Managing the Lifecycle of your Customers
The notion of a “customer lifecycle” conjures up an unflattering image of an assembly line of customers being robotically managed down a line and off to who-knows-where. I’d argue, though, that considering your customers across the entirely of your relationship with them, from initial contact to first sale to support of that sale to keeping them a happy customer, is, in fact, the management of a “lifecycle”. I’ll further argue that companies who do not employ such a practice with their prospects and customers will struggle to keep them over the long term. Most of us know revenue from existing customers is 5-6 times less expensive to obtain than revenue from new sources. In an article from earlier this year, Gartner is quoted as saying their research indicated “80 percent of your future profits will come from just 20 percent of your existing customers.” Taken together the message seems, at least to this writer, to be crystal clear: take care of your customers—they’re the most valuable asset you have.

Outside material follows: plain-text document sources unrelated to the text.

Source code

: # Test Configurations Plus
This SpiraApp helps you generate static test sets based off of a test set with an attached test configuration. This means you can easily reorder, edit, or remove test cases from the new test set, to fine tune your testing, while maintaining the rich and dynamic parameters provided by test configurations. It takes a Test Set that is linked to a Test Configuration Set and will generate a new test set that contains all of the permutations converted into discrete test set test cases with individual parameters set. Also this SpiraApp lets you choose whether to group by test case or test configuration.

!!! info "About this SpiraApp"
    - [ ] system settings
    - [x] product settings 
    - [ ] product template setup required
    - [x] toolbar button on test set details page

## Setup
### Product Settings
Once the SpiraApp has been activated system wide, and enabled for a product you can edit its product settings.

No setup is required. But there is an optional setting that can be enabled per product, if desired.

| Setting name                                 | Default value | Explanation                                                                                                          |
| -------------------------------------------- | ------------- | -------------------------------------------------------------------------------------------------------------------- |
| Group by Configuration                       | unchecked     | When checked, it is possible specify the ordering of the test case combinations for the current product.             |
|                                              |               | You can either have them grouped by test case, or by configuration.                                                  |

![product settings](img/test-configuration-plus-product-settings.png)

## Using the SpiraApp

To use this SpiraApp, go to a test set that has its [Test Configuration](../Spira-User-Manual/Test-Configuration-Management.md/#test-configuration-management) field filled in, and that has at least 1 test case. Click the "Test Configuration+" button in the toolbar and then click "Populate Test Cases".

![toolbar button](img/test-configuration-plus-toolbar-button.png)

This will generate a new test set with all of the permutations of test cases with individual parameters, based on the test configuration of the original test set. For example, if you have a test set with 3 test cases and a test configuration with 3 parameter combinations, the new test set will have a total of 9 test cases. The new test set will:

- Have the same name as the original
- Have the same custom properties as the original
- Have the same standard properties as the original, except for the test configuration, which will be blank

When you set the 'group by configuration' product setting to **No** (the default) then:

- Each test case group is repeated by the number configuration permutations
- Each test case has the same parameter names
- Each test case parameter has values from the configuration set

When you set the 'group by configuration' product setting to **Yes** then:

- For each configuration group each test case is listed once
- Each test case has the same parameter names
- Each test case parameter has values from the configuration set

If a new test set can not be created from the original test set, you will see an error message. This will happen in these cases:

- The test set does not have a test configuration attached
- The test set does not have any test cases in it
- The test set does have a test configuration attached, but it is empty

This same article goes on to quote Bain as reinforcing that investing in customer relationships pays off, albeit sometimes down the line. So, logic dictates you need both new customers and happy long-term ones as well. But how do you keep existing customers happy? First, you make sure they are successful with whatever product or service they bought from you. Ensuring satisfaction both identifies problems with enough time to correct them, and demonstrates the importance of your customer to your organization.
Next, you engage. Connect through periodic live check-ins, electronic messaging, personalized notes from someone in the organization whose job it is to make sure initial success continues unabated. At the same time, look for cross-sell and up-sell opportunities. Successful, happy customers are comfortable adding functionality. Trust and satisfaction enable quicker purchase decisions and encourages enthusiastic sharing of information with industry colleagues. Oh, and hiccups get caught early enough to stop them from becoming problems.
Lastly, you respect your customers, large or small. Part of the lifecycle approach is the obvious fact that purchasing tends to be episodic and may happen infrequently. Don’t let your customer feel like they are only important because they’re buying something soon. Consistent engagement, ongoing respect regardless of where the customer is in the cycle on any given day, is core to customer retention, and customer retention can only happen when the customer is happy and successful.